Я тоже молчал, представляя, как старик в темноте плывет к острову, вода кругом черная, он обстоятельно выгружается, отталкивает лодку — почему-то я решил, что лодку он оттолкнул непременно, — идет. Мох пружинит под ногой. Сосны глухо шумят и то ли тянут друг к другу свои мохнатые лапы, то ли отталкиваются. Он с фонарем… Да, умереть хотелось человеку обстоятельно, обдуманно — так, как не удалось прожить.

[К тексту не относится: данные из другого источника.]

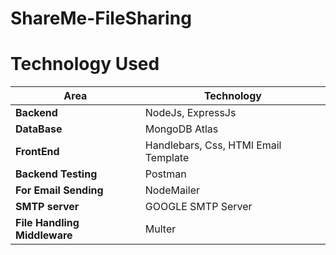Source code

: # ShareMe-FileSharing



# Technology Used
Area | Technology 
-----|------------
**Backend** | NodeJs, ExpressJs
**DataBase** | MongoDB Atlas
**FrontEnd** | Handlebars, Css, HTMl Email Template
**Backend Testing** | Postman
**For Email Sending** | NodeMailer
**SMTP server** | GOOGLE SMTP Server
**File Handling Middleware** | Multer
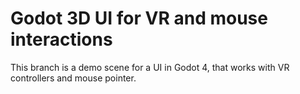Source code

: # Godot 3D UI for VR and mouse interactions

This branch is a demo scene for a UI in Godot 4, that works with VR controllers and mouse pointer.
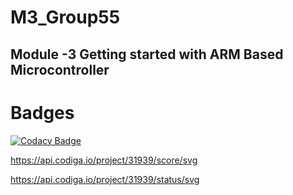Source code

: # M3_Group55
Module -3 Getting started with ARM Based Microcontroller
----------------------------------------------------


# Badges
 [![Codacy Badge](https://app.codacy.com/project/badge/Grade/8005056df4424abfbe1ac0a0193aa876)](https://www.codacy.com/gh/shri-vaishnavi/M3_Group55/dashboard?utm_source=github.com&amp;utm_medium=referral&amp;utm_content=shri-vaishnavi/M3_Group55&amp;utm_campaign=Badge_Grade)

 https://api.codiga.io/project/31939/score/svg

 https://api.codiga.io/project/31939/status/svg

— Послушай, — толкнул меня Зуричин. — Старик еще писульку оставил. Как раз я проконсультироваться насчет одного словечка хотел. Вот, — он вытащил из планшетки оторванный от газеты угол. По белому полю стояли крупные изломанные буквы со странным наклоном влево: «Изблевала меня земля. Оч.»
— Изблевала, что ли? — говорю я. — Отторгла, значит, выкинула с отвращением. От слова «блевать», понял? В Библии, кажется, есть что-то такое: «Изблюю тебя…» Не помню точно.
— Надо же! Я не знал, чтоб он с попами дружбу водил. Впрочем, шут его разберет!
Генка, странно ухмыляясь, неторопливо разгладил и спрятал клочок газеты в свою планшетку.
Много раз случалось мне потом проезжать мимо острова Уходово. Зазывали меня туда рыбачить, охотиться… Но так я и не решился больше ступить на его отделенные друг от друга болотцами одинокие холмы с одинокими соснами.